That IS a dry vent......

My question would be. Is it washed? 

Nice house air-gap. I love porches! Screen that baby in :thumbup:


----------



## SewerRatz (Apr 25, 2009)

ILPlumber said:


> That IS a dry vent......
> 
> My question would be. Is it washed?
> 
> Nice house air-gap. I love porches! Screen that baby in :thumbup:


 You beat me to the reply


----------



## GREENPLUM (Jul 27, 2008)

Here in Atlanta, we WET-VENT. Nothing flushes by a Toilet. Nice place you have there sir.


----------



## TheMaster (Jun 12, 2009)

ILPlumber said:


> That IS a dry vent......
> 
> My question would be. Is it washed?
> 
> Nice house air-gap. I love porches! Screen that baby in :thumbup:


 I dont wanna start anything but it wouldn't matter if its washed or not....we cannot lay a tee down on its back unless we are in the vent system at least 6" above the flood level rim of the fixture........anything below that is considered the drainage system,even if its used as a wet vent. They only allow Sant. tees here in the vertical or in the Dry portion of a vent above the flood rim level. Here you cannot change direction of a vent for a toilet greater than 45 degress below 6" above the flood level without washing that portion of the toilets vent with a fixture. I'm not saying whos wrong or right but how we must do it to pass inspection.


----------



## nhmaster3015 (Aug 5, 2008)

We can use a san tee on it's back provided that the horizontal portion is washed and the vertical portion is dry. IPC. Using a wye and 1/8 bend in it's place would serve no function and add an extra fitting. 2006 IPC now allows wet venting in any combination. The toilet no longer has to be washed by a fixture upstream.


----------



## Airgap (Dec 18, 2008)

Thanks, guys. It's been a challenge, but worth every second of it. 

Yeah that's a santee on it's back, It's a washed vent, and it's also not alone in there either


----------



## TheMaster (Jun 12, 2009)

nhmaster3015 said:


> We can use a san tee on it's back provided that the horizontal portion is washed and the vertical portion is dry. IPC. Using a wye and 1/8 bend in it's place would serve no function and add an extra fitting. 2006 IPC now allows wet venting in any combination. The toilet no longer has to be washed by a fixture upstream.

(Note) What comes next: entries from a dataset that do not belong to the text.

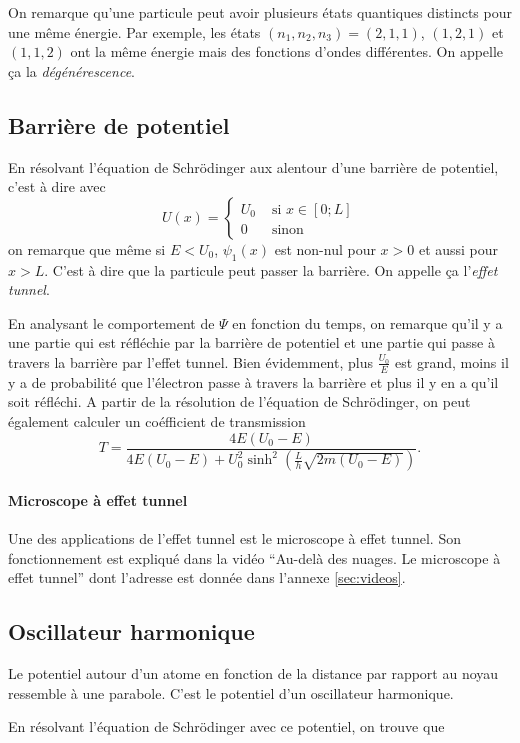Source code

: On remarque qu'une particule peut avoir plusieurs états
quantiques distincts pour une même énergie. Par exemple,
les états $(n_1,n_2,n_3) = (2,1,1)$, $(1,2,1)$ et $(1,1,2)$
ont la même énergie mais des fonctions d'ondes différentes.
On appelle ça la \emph{dégénérescence}.
\subsection{Barrière de potentiel}
En résolvant l'équation de Schrödinger
aux alentour d'une barrière de potentiel,
c'est à dire avec
\[ U(x) = \left\{
  \begin{aligned}
    U_0 & \text{ si } x \in [0; L]\\
    0 & \text{ sinon}
  \end{aligned}
\right. \]
on remarque que même si $E < U_0$,
$\psi_1(x)$ est non-nul pour $x > 0$ et aussi pour $x > L$.
C'est à dire que la particule peut passer la barrière.
On appelle ça l'\emph{effet tunnel}.

En analysant le comportement de $\Psi$ en fonction du temps,
on remarque qu'il y a
une partie qui est réfléchie par la barrière de potentiel et
une partie qui passe à travers la barrière par l'effet tunnel.
Bien évidemment, plus $\frac{U_0}{E}$ est grand,
moins il y a de probabilité que l'électron passe à travers la barrière
et plus il y en a qu'il soit réfléchi.
A partir de la résolution de l'équation de Schrödinger, on
peut également calculer un coéfficient de transmission
\[ T = \frac{4E(U_0-E)}{4E(U_0-E)+U_0^2\sinh^2(\frac{L}{h}\sqrt{2m(U_0-E)})}.\]

\paragraph{Microscope à effet tunnel}
Une des applications de l'effet tunnel est le
microscope à effet tunnel. Son fonctionnement est expliqué dans
la vidéo ``Au-delà des nuages. Le microscope à effet tunnel''
dont l'adresse est donnée dans l'annexe \ref{sec:videos}.

\subsection{Oscillateur harmonique}
Le potentiel autour d'un atome en fonction de la distance
par rapport au noyau ressemble à une parabole.
C'est le potentiel d'un oscillateur harmonique.

En résolvant l'équation de Schrödinger avec ce potentiel,
on trouve que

 Ever tried to get a drain cable to go the right direction through a San. tee on its back? Sometimes its alot of trouble and the bit on the machine grinds the hell out of the tee before it finally goes the right way. In most situations its not gonna hurrt a thing having that sant. tee on its back but sometimes it does. I had a urinal at a bar that would clogg up about once a month that i serviced. It was always a ***** to unclogg it so after about the 3rd time I ran the camera down the 2" stack and found a 2" sant tee on its back full of "stir straws" standing straight up in the tee. I pulled the camera out and cleaned the drain out by grinding the straws up while continually flushing the urinal to wash them to the main. After I cleaned it I ran the camera back down the vent and saw small hole in the sant tee where the cable had ground it away. Out came the jackhammer and a 2" combination.......no more problems in 2 years and you know they are still throwing straws in there.


----------



## Airgap (Dec 18, 2008)

Boy, there's no doubtin' this is a plumber's forum, poor old santee gets all the attention, and my cool spiral staircase gets ignored


----------



## uaplumber (Jun 16, 2008)

I love that staircase brother! Looks really cool, I would have never thought of using one outside.


----------



## TheMaster (Jun 12, 2009)

airgap said:


> Boy, there's no doubtin' this is a plumber's forum, poor old santee gets all the attention, and my cool spiral staircase gets ignored


 I asked my 72 yr old dad what he thought about sharkbites tonight while visiting him for fathers day.....hes about to retire next month and he still works everyday. This is what he said "I'm 72 and I could careless about a sharkbite unless I'm swimming in the bahamas" That pretty much ended that conversation. I dont freakin blame him. However he did bring up that people were screaming at the suppply houses when pvc came out and certain plumbers stopped shopping at certain supply houses to "boycott" the sale of pvc. He also added that "things hafta get easier because people are so stupid now days":laughing:


----------



## Airgap (Dec 18, 2008)

uaplumber said:


> I love that staircase brother! Looks really cool, I would have never thought of using one outside.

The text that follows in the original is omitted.